[Dataset entries]
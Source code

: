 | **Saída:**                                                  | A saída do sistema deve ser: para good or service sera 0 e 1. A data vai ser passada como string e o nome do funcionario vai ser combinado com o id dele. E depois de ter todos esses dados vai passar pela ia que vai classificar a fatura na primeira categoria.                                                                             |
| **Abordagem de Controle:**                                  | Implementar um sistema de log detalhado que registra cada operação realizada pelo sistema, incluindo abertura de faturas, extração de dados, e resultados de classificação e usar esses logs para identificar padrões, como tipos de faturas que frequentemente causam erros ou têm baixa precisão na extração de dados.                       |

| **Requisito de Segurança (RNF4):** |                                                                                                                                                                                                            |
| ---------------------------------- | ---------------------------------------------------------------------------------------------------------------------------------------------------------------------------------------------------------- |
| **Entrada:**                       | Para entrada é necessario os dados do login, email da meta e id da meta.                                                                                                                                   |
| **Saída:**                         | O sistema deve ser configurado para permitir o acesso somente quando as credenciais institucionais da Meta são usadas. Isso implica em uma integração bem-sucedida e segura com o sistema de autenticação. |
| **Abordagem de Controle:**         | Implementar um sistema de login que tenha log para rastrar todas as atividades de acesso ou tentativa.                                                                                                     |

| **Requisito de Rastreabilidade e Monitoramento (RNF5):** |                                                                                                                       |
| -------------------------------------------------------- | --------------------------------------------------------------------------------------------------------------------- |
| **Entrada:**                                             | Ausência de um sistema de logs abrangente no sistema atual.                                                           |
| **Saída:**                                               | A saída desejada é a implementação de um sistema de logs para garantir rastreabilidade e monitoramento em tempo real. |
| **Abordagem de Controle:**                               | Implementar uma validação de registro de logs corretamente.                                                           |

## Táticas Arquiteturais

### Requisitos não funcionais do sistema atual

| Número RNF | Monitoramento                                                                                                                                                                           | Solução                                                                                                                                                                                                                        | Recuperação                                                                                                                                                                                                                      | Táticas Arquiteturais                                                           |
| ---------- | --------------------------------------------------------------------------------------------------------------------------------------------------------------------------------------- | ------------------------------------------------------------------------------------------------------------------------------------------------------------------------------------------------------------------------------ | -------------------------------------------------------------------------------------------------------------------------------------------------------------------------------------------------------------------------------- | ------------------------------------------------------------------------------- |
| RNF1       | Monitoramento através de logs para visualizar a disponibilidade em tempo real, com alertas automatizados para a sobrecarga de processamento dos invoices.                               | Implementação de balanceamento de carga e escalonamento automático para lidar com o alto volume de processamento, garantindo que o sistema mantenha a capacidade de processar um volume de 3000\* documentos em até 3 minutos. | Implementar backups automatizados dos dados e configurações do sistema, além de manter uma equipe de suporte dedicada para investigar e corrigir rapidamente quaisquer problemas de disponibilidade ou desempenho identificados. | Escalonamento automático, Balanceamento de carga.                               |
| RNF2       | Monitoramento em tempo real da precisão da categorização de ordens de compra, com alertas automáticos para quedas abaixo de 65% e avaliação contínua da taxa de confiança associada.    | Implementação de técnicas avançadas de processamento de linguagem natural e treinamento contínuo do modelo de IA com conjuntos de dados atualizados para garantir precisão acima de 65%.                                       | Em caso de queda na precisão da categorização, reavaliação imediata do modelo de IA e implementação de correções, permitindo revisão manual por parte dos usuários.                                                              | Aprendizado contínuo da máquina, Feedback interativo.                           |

◆ **TASK TO COMPLETE**: Report every line of the entries that carries the word "Abordagem".

◆ **EXERCISE RESPONSE**:
| **Abordagem de Controle:**                                  | Implementar um sistema de log detalhado que registra cada operação realizada pelo sistema, incluindo abertura de faturas, extração de dados, e resultados de classificação e usar esses logs para identificar padrões, como tipos de faturas que frequentemente causam erros ou têm baixa precisão na extração de dados.                       |
| **Abordagem de Controle:**         | Implementar um sistema de login que tenha log para rastrar todas as atividades de acesso ou tentativa.                                                                                                     |
| **Abordagem de Controle:**                               | Implementar uma validação de registro de logs corretamente.                                                           |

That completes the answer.